Requirement – Return each line of the records holding the string "problema".

##### Dataset extract #####

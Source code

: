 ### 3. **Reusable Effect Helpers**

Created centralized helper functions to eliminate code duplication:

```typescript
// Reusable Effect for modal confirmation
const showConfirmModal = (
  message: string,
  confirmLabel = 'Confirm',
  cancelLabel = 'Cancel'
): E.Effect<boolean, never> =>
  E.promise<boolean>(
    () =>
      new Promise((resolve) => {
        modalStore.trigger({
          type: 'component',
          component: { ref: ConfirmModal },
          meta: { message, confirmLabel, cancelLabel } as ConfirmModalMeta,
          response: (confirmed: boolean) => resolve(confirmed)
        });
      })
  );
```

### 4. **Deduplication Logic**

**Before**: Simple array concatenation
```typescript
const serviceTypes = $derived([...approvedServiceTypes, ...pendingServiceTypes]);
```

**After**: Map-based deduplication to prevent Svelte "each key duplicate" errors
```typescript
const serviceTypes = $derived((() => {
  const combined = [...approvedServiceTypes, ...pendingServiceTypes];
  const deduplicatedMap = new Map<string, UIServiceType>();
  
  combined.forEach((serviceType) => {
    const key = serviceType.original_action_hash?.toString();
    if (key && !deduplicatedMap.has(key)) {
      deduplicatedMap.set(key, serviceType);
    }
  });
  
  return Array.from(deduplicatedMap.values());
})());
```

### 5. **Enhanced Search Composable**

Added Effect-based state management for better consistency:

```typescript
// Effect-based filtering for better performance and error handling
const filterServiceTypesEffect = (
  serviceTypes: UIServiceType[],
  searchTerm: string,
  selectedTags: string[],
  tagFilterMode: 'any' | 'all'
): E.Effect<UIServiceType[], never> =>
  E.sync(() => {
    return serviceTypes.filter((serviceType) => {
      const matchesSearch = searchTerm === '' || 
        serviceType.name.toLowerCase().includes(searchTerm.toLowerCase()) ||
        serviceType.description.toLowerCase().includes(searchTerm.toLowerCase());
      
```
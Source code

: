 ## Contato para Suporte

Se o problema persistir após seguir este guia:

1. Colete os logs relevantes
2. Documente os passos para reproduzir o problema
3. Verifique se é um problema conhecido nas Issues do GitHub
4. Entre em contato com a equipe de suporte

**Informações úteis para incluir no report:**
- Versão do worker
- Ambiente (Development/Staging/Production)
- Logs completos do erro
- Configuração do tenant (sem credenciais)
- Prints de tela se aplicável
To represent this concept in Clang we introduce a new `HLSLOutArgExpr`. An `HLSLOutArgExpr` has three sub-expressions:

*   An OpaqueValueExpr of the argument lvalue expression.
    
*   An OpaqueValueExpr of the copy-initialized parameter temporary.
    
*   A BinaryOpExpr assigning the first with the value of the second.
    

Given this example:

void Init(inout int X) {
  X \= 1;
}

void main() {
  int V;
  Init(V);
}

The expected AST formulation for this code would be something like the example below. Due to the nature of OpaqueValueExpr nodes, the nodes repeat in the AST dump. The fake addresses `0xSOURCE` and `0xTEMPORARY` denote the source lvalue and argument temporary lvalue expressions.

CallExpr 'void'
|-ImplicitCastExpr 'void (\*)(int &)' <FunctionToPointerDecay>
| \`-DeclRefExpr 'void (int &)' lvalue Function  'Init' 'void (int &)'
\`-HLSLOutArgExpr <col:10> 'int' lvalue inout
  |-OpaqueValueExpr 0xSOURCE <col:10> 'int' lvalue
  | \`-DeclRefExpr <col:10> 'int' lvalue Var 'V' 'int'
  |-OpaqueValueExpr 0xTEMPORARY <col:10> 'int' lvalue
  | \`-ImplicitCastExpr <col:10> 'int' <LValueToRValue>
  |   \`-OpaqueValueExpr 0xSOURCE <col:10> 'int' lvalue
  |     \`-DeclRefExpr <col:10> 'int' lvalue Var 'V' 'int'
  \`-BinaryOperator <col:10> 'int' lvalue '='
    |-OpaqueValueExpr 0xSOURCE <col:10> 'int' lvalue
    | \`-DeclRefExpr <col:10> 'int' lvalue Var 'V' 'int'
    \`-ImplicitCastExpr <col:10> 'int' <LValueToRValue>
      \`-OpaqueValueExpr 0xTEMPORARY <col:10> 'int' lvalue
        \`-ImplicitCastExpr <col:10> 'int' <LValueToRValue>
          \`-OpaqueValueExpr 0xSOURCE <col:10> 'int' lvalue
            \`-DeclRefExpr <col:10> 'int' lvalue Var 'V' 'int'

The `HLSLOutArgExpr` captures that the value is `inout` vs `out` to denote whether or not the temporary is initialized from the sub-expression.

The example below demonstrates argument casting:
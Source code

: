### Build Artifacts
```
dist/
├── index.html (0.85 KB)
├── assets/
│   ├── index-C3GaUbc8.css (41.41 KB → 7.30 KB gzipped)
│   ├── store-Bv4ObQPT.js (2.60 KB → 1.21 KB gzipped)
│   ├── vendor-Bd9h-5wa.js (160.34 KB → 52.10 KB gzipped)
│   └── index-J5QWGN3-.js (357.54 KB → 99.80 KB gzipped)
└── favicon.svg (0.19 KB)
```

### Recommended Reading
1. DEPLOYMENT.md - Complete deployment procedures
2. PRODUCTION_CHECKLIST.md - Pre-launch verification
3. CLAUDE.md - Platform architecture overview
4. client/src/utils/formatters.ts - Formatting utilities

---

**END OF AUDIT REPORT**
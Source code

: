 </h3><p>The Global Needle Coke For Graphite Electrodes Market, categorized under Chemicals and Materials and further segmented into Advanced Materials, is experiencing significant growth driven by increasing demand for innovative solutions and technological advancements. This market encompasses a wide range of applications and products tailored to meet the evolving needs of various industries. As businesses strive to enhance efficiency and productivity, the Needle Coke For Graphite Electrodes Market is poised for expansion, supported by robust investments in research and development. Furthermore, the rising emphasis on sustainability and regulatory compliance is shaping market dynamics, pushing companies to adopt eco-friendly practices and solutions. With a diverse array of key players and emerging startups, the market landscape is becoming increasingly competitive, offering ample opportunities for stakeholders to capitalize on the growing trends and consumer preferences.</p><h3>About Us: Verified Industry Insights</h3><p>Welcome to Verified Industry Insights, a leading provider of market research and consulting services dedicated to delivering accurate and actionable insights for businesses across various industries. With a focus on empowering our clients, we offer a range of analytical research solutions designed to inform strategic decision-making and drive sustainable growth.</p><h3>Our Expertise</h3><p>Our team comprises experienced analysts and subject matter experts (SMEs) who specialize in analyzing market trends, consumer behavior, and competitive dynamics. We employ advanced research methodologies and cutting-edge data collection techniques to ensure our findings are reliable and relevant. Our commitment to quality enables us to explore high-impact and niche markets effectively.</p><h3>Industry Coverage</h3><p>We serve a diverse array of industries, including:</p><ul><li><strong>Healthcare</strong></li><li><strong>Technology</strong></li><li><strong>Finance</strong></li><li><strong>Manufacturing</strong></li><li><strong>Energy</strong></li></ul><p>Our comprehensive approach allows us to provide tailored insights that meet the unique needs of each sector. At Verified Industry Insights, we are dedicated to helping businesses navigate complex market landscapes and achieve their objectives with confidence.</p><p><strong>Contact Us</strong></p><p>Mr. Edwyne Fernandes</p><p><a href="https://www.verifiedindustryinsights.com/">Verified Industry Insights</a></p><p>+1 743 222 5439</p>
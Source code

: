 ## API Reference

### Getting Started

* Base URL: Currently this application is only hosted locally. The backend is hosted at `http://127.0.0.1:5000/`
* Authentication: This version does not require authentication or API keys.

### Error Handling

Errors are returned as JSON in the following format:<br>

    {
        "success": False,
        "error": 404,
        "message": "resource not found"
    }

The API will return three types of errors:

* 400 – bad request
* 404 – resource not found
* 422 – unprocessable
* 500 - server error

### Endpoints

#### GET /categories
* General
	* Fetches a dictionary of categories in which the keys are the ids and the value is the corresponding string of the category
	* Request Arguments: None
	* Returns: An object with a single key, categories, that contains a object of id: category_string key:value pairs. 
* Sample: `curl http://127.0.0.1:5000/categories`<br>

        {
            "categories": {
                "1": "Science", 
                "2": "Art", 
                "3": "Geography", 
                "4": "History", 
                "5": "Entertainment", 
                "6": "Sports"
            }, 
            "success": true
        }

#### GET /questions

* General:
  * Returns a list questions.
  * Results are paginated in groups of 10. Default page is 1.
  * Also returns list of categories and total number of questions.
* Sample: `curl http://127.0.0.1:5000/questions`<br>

#####

Solution –
Se o problema persistir após seguir este guia:
2. Documente os passos para reproduzir o problema
3. Verifique se é um problema conhecido nas Issues do GitHub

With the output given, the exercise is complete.